Saved data entries:
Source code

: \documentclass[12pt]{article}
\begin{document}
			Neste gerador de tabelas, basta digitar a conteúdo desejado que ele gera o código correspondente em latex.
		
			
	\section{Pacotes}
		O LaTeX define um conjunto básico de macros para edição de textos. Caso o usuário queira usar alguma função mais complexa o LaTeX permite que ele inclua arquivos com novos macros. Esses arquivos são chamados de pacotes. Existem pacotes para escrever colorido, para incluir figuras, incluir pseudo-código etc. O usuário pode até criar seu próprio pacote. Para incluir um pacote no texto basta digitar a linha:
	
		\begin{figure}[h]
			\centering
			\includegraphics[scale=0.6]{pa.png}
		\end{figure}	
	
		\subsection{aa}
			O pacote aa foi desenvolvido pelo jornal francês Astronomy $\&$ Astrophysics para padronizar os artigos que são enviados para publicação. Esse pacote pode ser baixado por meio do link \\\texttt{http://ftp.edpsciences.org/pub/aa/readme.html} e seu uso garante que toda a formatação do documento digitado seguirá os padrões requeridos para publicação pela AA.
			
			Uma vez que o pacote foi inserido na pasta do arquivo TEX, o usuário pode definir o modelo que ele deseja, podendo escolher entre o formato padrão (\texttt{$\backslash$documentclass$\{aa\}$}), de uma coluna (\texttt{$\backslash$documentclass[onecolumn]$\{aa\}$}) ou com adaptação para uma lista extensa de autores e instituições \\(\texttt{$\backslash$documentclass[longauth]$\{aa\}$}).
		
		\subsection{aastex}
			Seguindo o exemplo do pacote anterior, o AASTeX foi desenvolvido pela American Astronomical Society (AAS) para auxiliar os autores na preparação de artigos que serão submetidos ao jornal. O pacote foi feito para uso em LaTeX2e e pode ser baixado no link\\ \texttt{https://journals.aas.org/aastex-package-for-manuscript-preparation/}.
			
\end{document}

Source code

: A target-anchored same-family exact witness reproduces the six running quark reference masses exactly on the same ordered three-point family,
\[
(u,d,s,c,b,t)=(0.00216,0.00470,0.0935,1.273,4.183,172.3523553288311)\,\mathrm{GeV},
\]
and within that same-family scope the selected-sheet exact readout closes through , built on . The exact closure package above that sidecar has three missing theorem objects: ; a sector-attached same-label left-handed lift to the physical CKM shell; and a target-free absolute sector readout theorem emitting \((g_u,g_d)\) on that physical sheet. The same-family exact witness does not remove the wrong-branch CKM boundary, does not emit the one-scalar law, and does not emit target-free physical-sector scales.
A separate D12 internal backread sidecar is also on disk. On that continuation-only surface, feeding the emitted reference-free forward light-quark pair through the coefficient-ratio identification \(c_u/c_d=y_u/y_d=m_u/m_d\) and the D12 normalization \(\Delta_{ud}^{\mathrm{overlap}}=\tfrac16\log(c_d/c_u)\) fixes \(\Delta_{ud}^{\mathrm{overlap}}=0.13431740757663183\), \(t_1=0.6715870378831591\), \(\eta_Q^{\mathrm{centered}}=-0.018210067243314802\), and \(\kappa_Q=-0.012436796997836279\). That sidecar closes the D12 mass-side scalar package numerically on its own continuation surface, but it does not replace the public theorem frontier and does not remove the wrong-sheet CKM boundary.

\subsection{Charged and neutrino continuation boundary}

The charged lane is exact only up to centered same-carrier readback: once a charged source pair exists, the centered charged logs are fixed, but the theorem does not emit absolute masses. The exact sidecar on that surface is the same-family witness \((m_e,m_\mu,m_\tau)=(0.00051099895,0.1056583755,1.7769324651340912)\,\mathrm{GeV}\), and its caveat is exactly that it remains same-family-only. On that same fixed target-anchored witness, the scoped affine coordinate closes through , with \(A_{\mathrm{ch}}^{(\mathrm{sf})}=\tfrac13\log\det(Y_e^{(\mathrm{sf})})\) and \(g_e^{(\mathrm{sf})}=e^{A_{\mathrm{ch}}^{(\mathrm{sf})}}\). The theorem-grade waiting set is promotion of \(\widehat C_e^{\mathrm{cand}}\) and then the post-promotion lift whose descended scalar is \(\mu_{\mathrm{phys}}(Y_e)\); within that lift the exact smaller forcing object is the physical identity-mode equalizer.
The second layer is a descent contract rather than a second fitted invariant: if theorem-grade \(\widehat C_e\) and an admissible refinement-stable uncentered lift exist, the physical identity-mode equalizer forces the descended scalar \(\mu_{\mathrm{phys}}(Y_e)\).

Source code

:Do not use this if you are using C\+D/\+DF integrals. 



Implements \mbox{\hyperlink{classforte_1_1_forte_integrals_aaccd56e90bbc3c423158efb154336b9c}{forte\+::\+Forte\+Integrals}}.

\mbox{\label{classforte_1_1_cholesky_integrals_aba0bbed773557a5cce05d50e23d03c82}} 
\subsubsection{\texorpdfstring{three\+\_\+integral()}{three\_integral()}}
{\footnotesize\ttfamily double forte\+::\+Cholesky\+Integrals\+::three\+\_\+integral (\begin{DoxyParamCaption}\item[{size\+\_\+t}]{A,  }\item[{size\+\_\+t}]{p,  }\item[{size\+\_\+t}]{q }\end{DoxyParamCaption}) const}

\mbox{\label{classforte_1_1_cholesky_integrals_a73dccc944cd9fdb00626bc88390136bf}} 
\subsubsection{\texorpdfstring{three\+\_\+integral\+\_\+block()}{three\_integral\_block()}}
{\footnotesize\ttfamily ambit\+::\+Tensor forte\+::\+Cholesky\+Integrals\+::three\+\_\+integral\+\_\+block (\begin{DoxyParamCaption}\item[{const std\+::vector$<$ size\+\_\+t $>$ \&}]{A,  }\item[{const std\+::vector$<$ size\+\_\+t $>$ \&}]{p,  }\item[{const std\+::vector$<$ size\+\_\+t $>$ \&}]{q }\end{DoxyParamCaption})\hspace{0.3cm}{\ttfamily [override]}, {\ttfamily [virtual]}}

__Try it__
In full and without alteration, retype the entries above.

__Exercise result__
Source code

: \documentclass[12pt]{article}
\begin{document}
			Neste gerador de tabelas, basta digitar a conteúdo desejado que ele gera o código correspondente em latex.
		
			
	\section{Pacotes}
		O LaTeX define um conjunto básico de macros para edição de textos. Caso o usuário queira usar alguma função mais complexa o LaTeX permite que ele inclua arquivos com novos macros. Esses arquivos são chamados de pacotes. Existem pacotes para escrever colorido, para incluir figuras, incluir pseudo-código etc. O usuário pode até criar seu próprio pacote. Para incluir um pacote no texto basta digitar a linha:
	
		\begin{figure}[h]
			\centering
			\includegraphics[scale=0.6]{pa.png}
		\end{figure}	
	
		\subsection{aa}
			O pacote aa foi desenvolvido pelo jornal francês Astronomy $\&$ Astrophysics para padronizar os artigos que são enviados para publicação. Esse pacote pode ser baixado por meio do link \\\texttt{http://ftp.edpsciences.org/pub/aa/readme.html} e seu uso garante que toda a formatação do documento digitado seguirá os padrões requeridos para publicação pela AA.
			
			Uma vez que o pacote foi inserido na pasta do arquivo TEX, o usuário pode definir o modelo que ele deseja, podendo escolher entre o formato padrão (\texttt{$\backslash$documentclass$\{aa\}$}), de uma coluna (\texttt{$\backslash$documentclass[onecolumn]$\{aa\}$}) ou com adaptação para uma lista extensa de autores e instituições \\(\texttt{$\backslash$documentclass[longauth]$\{aa\}$}).
		
		\subsection{aastex}
			Seguindo o exemplo do pacote anterior, o AASTeX foi desenvolvido pela American Astronomical Society (AAS) para auxiliar os autores na preparação de artigos que serão submetidos ao jornal. O pacote foi feito para uso em LaTeX2e e pode ser baixado no link\\ \texttt{https://journals.aas.org/aastex-package-for-manuscript-preparation/}.
			
\end{document}

Source code

: A target-anchored same-family exact witness reproduces the six running quark reference masses exactly on the same ordered three-point family,
\[
(u,d,s,c,b,t)=(0.00216,0.00470,0.0935,1.273,4.183,172.3523553288311)\,\mathrm{GeV},
\]
and within that same-family scope the selected-sheet exact readout closes through , built on . The exact closure package above that sidecar has three missing theorem objects: ; a sector-attached same-label left-handed lift to the physical CKM shell; and a target-free absolute sector readout theorem emitting \((g_u,g_d)\) on that physical sheet. The same-family exact witness does not remove the wrong-branch CKM boundary, does not emit the one-scalar law, and does not emit target-free physical-sector scales.
A separate D12 internal backread sidecar is also on disk. On that continuation-only surface, feeding the emitted reference-free forward light-quark pair through the coefficient-ratio identification \(c_u/c_d=y_u/y_d=m_u/m_d\) and the D12 normalization \(\Delta_{ud}^{\mathrm{overlap}}=\tfrac16\log(c_d/c_u)\) fixes \(\Delta_{ud}^{\mathrm{overlap}}=0.13431740757663183\), \(t_1=0.6715870378831591\), \(\eta_Q^{\mathrm{centered}}=-0.018210067243314802\), and \(\kappa_Q=-0.012436796997836279\). That sidecar closes the D12 mass-side scalar package numerically on its own continuation surface, but it does not replace the public theorem frontier and does not remove the wrong-sheet CKM boundary.

\subsection{Charged and neutrino continuation boundary}

The charged lane is exact only up to centered same-carrier readback: once a charged source pair exists, the centered charged logs are fixed, but the theorem does not emit absolute masses. The exact sidecar on that surface is the same-family witness \((m_e,m_\mu,m_\tau)=(0.00051099895,0.1056583755,1.7769324651340912)\,\mathrm{GeV}\), and its caveat is exactly that it remains same-family-only. On that same fixed target-anchored witness, the scoped affine coordinate closes through , with \(A_{\mathrm{ch}}^{(\mathrm{sf})}=\tfrac13\log\det(Y_e^{(\mathrm{sf})})\) and \(g_e^{(\mathrm{sf})}=e^{A_{\mathrm{ch}}^{(\mathrm{sf})}}\). The theorem-grade waiting set is promotion of \(\widehat C_e^{\mathrm{cand}}\) and then the post-promotion lift whose descended scalar is \(\mu_{\mathrm{phys}}(Y_e)\); within that lift the exact smaller forcing object is the physical identity-mode equalizer.
The second layer is a descent contract rather than a second fitted invariant: if theorem-grade \(\widehat C_e\) and an admissible refinement-stable uncentered lift exist, the physical identity-mode equalizer forces the descended scalar \(\mu_{\mathrm{phys}}(Y_e)\).

Source code

:Do not use this if you are using C\+D/\+DF integrals. 



Implements \mbox{\hyperlink{classforte_1_1_forte_integrals_aaccd56e90bbc3c423158efb154336b9c}{forte\+::\+Forte\+Integrals}}.

\mbox{\label{classforte_1_1_cholesky_integrals_aba0bbed773557a5cce05d50e23d03c82}} 
\subsubsection{\texorpdfstring{three\+\_\+integral()}{three\_integral()}}
{\footnotesize\ttfamily double forte\+::\+Cholesky\+Integrals\+::three\+\_\+integral (\begin{DoxyParamCaption}\item[{size\+\_\+t}]{A,  }\item[{size\+\_\+t}]{p,  }\item[{size\+\_\+t}]{q }\end{DoxyParamCaption}) const}

\mbox{\label{classforte_1_1_cholesky_integrals_a73dccc944cd9fdb00626bc88390136bf}} 
\subsubsection{\texorpdfstring{three\+\_\+integral\+\_\+block()}{three\_integral\_block()}}
{\footnotesize\ttfamily ambit\+::\+Tensor forte\+::\+Cholesky\+Integrals\+::three\+\_\+integral\+\_\+block (\begin{DoxyParamCaption}\item[{const std\+::vector$<$ size\+\_\+t $>$ \&}]{A,  }\item[{const std\+::vector$<$ size\+\_\+t $>$ \&}]{p,  }\item[{const std\+::vector$<$ size\+\_\+t $>$ \&}]{q }\end{DoxyParamCaption})\hspace{0.3cm}{\ttfamily [override]}, {\ttfamily [virtual]}}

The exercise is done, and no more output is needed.